- **Work request**: Search the listing below for the string "introduced" and copy every line where it occurs.

- **Supplied data**:
......

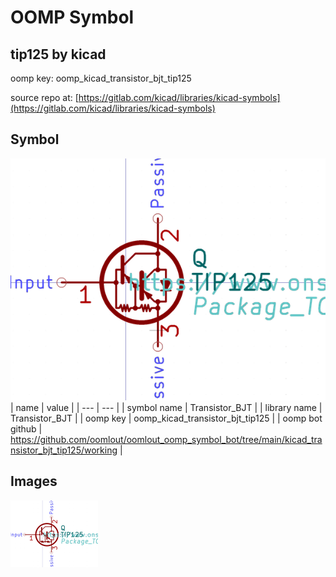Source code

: # OOMP Symbol  
## tip125  by kicad  
  
oomp key: oomp_kicad_transistor_bjt_tip125  
  
source repo at: [https://gitlab.com/kicad/libraries/kicad-symbols](https://gitlab.com/kicad/libraries/kicad-symbols)  
## Symbol  
  
[![working.png](working_600.png)](working.png)  
| name | value | 
| --- | --- | 
| symbol name | Transistor_BJT | 
| library name | Transistor_BJT | 
| oomp key | oomp_kicad_transistor_bjt_tip125 | 
| oomp bot github | https://github.com/oomlout/oomlout_oomp_symbol_bot/tree/main/kicad_transistor_bjt_tip125/working | 
## Images  
  
[![working.png](working_140.png)](working.png)  
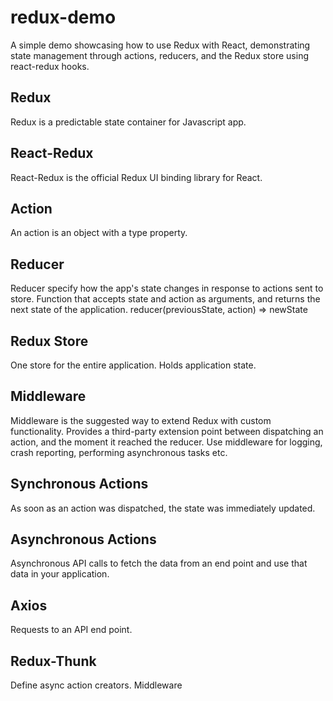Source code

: # redux-demo
A simple demo showcasing how to use Redux with React, demonstrating state management through actions, reducers, and the Redux store using react-redux hooks.

## Redux
Redux is a predictable state container for Javascript app.

## React-Redux 
React-Redux is the official Redux UI binding library for React.

## Action
An action is an object with a type property.

## Reducer
Reducer specify how the app's state changes in response to actions sent to store.
Function that accepts state and action as arguments, and returns the next state of the application.
reducer(previousState, action) => newState

## Redux Store
One store for the entire application.
Holds application state.

## Middleware
Middleware is the suggested way to extend Redux with custom functionality.
Provides a third-party extension point between dispatching an action, and the moment it reached the reducer.
Use middleware for logging, crash reporting, performing asynchronous tasks etc.

## Synchronous Actions
As soon as an action was dispatched, the state was immediately updated.

## Asynchronous Actions
Asynchronous API calls to fetch the data from an end point and use that data in your application.

## Axios
Requests to an API end point.

## Redux-Thunk
Define async action creators.
Middleware
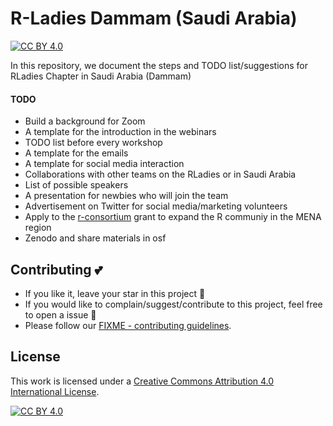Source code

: # R-Ladies Dammam (Saudi Arabia)

[![CC BY 4.0][cc-by-shield]][cc-by]

In this repository, we document the steps and TODO list/suggestions for RLadies Chapter in Saudi Arabia (Dammam)

#### TODO
- Build a background for Zoom
- A template for the introduction in the webinars
- TODO list before every workshop
- A template for the emails
- A template for social media interaction
- Collaborations with other teams on the RLadies or in Saudi Arabia
- List of possible speakers
- A presentation for newbies who will join the team
- Advertisement on Twitter for social media/marketing volunteers
- Apply to the [r-consortium](https://www.r-consortium.org/projects/call-for-proposals) grant to expand the R communiy in the MENA region
- Zenodo and share materials in osf

## Contributing :two_hearts:
- If you like it, leave your star in this project :star2:
- If you would like to complain/suggest/contribute to this project, feel free to open a issue :heart_decoration:
- Please follow our [FIXME - contributing guidelines](https://github.com/Open-Science-Community-Saudi-Arabia/FIXME/blob/main/CONTRIBUTING.md). 

## License

This work is licensed under a
[Creative Commons Attribution 4.0 International License][cc-by].

[![CC BY 4.0][cc-by-image]][cc-by]

[cc-by]: http://creativecommons.org/licenses/by/4.0/
[cc-by-image]: https://i.creativecommons.org/l/by/4.0/88x31.png
[cc-by-shield]: https://img.shields.io/badge/License-CC%20BY%204.0-lightgrey.svg
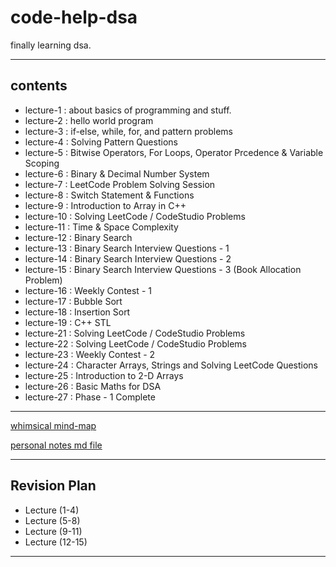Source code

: # code-help-dsa

finally learning dsa.

***

## contents

- lecture-1     : about basics of programming and stuff.
- lecture-2     : hello world program
- lecture-3     : if-else, while, for, and pattern problems
- lecture-4     : Solving Pattern Questions
- lecture-5     : Bitwise Operators, For Loops, Operator Prcedence & Variable Scoping
- lecture-6     : Binary & Decimal Number System
- lecture-7     : LeetCode Problem Solving Session
- lecture-8     : Switch Statement & Functions
- lecture-9     : Introduction to Array in C++
- lecture-10    : Solving LeetCode / CodeStudio Problems
- lecture-11    : Time & Space Complexity
- lecture-12    : Binary Search
- lecture-13    : Binary Search Interview Questions - 1
- lecture-14    : Binary Search Interview Questions - 2
- lecture-15    : Binary Search Interview Questions - 3 (Book Allocation Problem)
- lecture-16    : Weekly Contest - 1
- lecture-17    : Bubble Sort
- lecture-18    : Insertion Sort
- lecture-19    : C++ STL
- lecture-21    : Solving LeetCode / CodeStudio Problems
- lecture-22    : Solving LeetCode / CodeStudio Problems
- lecture-23    : Weekly Contest - 2
- lecture-24    : Character Arrays, Strings and Solving LeetCode Questions
- lecture-25    : Introduction to 2-D Arrays
- lecture-26    : Basic Maths for DSA
- lecture-27    : Phase - 1 Complete

***

[whimsical mind-map](https://whimsical.com/dsa-4-placement-by-love-babbar-C7JX2fJ8hprv9ivEHkArjD)

[personal notes md file](personal-notes.md)

***

## Revision Plan

- Lecture (1-4)
- Lecture (5-8)
- Lecture (9-11)
- Lecture (12-15)

***

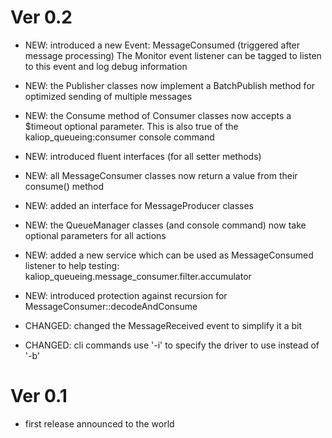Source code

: 
# Ver 0.2

* NEW: introduced a new Event: MessageConsumed (triggered after message processing)
       The Monitor event listener can be tagged to listen to this event and log debug information

* NEW: the Publisher classes now implement a BatchPublish method for optimized sending of multiple messages

* NEW: the Consume method of Consumer classes now accepts a $timeout optional parameter.
       This is also true of the kaliop_queueing:consumer console command 

* NEW: introduced fluent interfaces (for all setter methods)

* NEW: all MessageConsumer classes now return a value from their consume() method  

* NEW: added an interface for MessageProducer classes

* NEW: the QueueManager classes (and console command) now take optional parameters for all actions

* NEW: added a new service which can be used as MessageConsumed listener to help testing: kaliop_queueing.message_consumer.filter.accumulator 

* NEW: introduced protection against recursion for MessageConsumer::decodeAndConsume

* CHANGED: changed the MessageReceived event to simplify it a bit

* CHANGED: cli commands use '-i' to specify the driver to use instead of '-b'


# Ver 0.1

* first release announced to the world

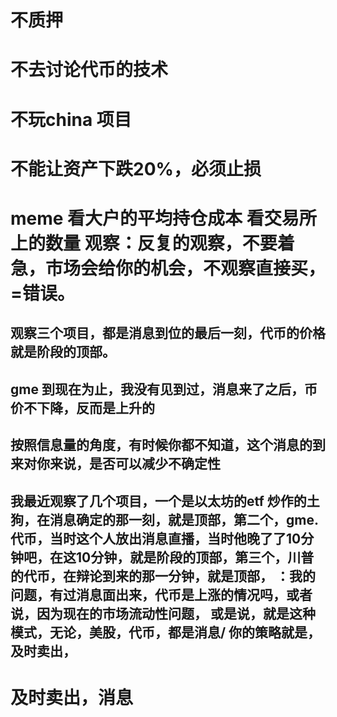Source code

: 

# 不质押



# 不去讨论代币的技术



#  不玩china 项目



# 不能让资产下跌20%，必须止损



#  meme  看大户的平均持仓成本  看交易所上的数量  观察：反复的观察，不要着急，市场会给你的机会，不观察直接买，=错误。



## 观察三个项目，都是消息到位的最后一刻，代币的价格就是阶段的顶部。



## gme 到现在为止，我没有见到过，消息来了之后，币价不下降，反而是上升的



## 按照信息量的角度，有时候你都不知道，这个消息的到来对你来说，是否可以减少不确定性



## 我最近观察了几个项目，一个是以太坊的etf 炒作的土狗，在消息确定的那一刻，就是顶部，第二个，gme. 代币，当时这个人放出消息直播，当时他晚了了10分钟吧，在这10分钟，就是阶段的顶部，第三个，川普的代币，在辩论到来的那一分钟，就是顶部， ：我的问题，有过消息面出来，代币是上涨的情况吗，或者说，因为现在的市场流动性问题， 或是说，就是这种模式，无论，美股，代币，都是消息/ 你的策略就是，及时卖出，



# 及时卖出，消息



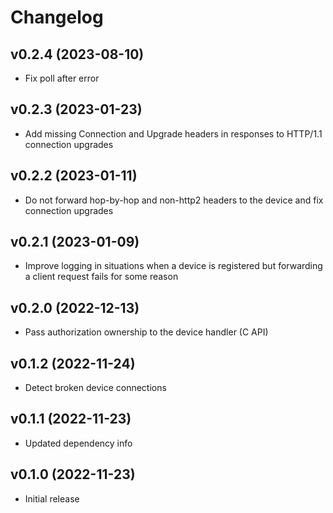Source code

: # Changelog

## v0.2.4 (2023-08-10)

* Fix poll after error

## v0.2.3 (2023-01-23)

* Add missing Connection and Upgrade headers in responses to HTTP/1.1
  connection upgrades

## v0.2.2 (2023-01-11)

* Do not forward hop-by-hop and non-http2 headers to the device and fix
  connection upgrades

## v0.2.1 (2023-01-09)

* Improve logging in situations when a device is registered but forwarding a
  client request fails for some reason

## v0.2.0 (2022-12-13)

* Pass authorization ownership to the device handler (C API)

## v0.1.2 (2022-11-24)

* Detect broken device connections

## v0.1.1 (2022-11-23)

* Updated dependency info

## v0.1.0 (2022-11-23)

* Initial release
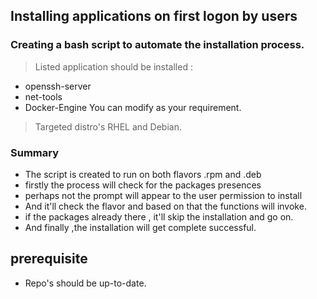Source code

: ## Installing applications on first logon by users
### Creating a bash script to automate the installation process.
 > Listed application should be installed :
  * openssh-server
  * net-tools
  * Docker-Engine
    You can modify as your requirement.
> Targeted distro's RHEL and Debian.

### Summary
 * The script is created to run on both flavors .rpm and .deb
 * firstly the process will check for the packages presences
 * perhaps not the prompt will appear to the user permission to install
 * And it'll check the flavor and based on that the functions will invoke.
 * if the packages already there , it'll skip the installation and go on.
 * And finally ,the installation will get complete successful.

## prerequisite
 * Repo's should be up-to-date.

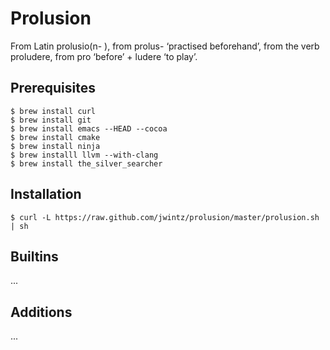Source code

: # Prolusion

From Latin prolusio(n- ), from prolus- ‘practised beforehand’, from the verb proludere, from pro ‘before’ + ludere ‘to play’.

## Prerequisites

    $ brew install curl
    $ brew install git
    $ brew install emacs --HEAD --cocoa
    $ brew install cmake
    $ brew install ninja
    $ brew installl llvm --with-clang
    $ brew install the_silver_searcher

## Installation

    $ curl -L https://raw.github.com/jwintz/prolusion/master/prolusion.sh | sh

## Builtins

...

## Additions

...
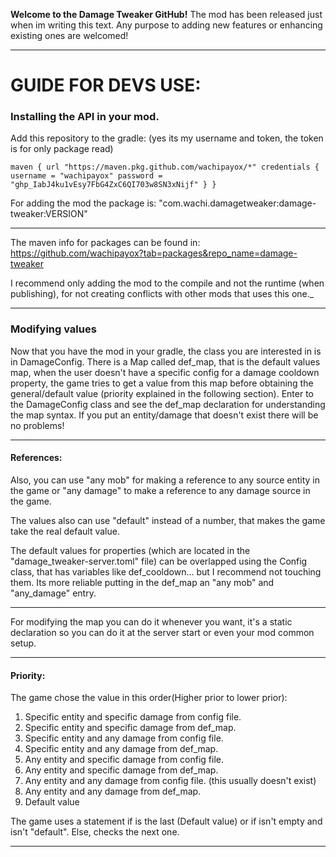 **Welcome to the Damage Tweaker GitHub!**
The mod has been released just when im writing this text. Any purpose to adding new features or enhancing existing ones
are welcomed!

-----
# GUIDE FOR DEVS USE:

### Installing the API in your mod.

Add this repository to the gradle: (yes its my username and token, the token is for only package read)

`
maven {
url "https://maven.pkg.github.com/wachipayox/*"
credentials {
            username = "wachipayox"
            password = "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"
        }
}
`

For adding the mod the package is:
"com.wachi.damagetweaker:damage-tweaker:VERSION"

---
The maven info for packages can be found in:
https://github.com/wachipayox?tab=packages&repo_name=damage-tweaker


I recommend only adding the mod to the compile and not the runtime (when publishing),
for not creating conflicts with other mods that uses this one._

---
### Modifying values

Now that you have the mod in your gradle, the class you are interested in is in DamageConfig.
There is a Map called def_map, that is the default values map, when the user doesn't have a specific config for a damage
cooldown property, the game tries to get a value from this map before obtaining the general/default value (priority explained in
the following section). Enter to the DamageConfig class and see the def_map declaration for understanding the map syntax.
If you put an entity/damage that doesn't exist there will be no problems!

----------

#### **References:** 
Also, you can use "any mob" for making a reference to any source entity in the game or "any damage" to make a reference to
any damage source in the game.

The values also can use "default" instead of a number, that makes the game take the real default value.

The default values for properties (which are located in the "damage_tweaker-server.toml" file) can be overlapped using the Config class, that
has variables like def_cooldown... but I recommend not touching them. Its more reliable putting in the def_map an "any mob" and "any_damage" entry.

-----

For modifying the map you can do it whenever you want, it's a static declaration so you can do it at the server start or even
your mod common setup.

----------

#### **Priority:**
The game chose the value in this order(Higher prior to lower prior):
1. Specific entity and specific damage from config file.
2. Specific entity and specific damage from def_map.
3. Specific entity and any damage from config file.
4. Specific entity and any damage from def_map.
5. Any entity and specific damage from config file.
6. Any entity and specific damage from def_map.
7. Any entity and any damage from config file. (this usually doesn't exist)
8. Any entity and any damage from def_map.
9. Default value

The game uses a statement if is the last (Default value) or if isn't empty and isn't "default". Else, checks the next one.

-----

......

- **Exercise solution**:
* NEW: introduced a new Event: MessageConsumed (triggered after message processing)
* NEW: introduced fluent interfaces (for all setter methods)
* NEW: introduced protection against recursion for MessageConsumer::decodeAndConsume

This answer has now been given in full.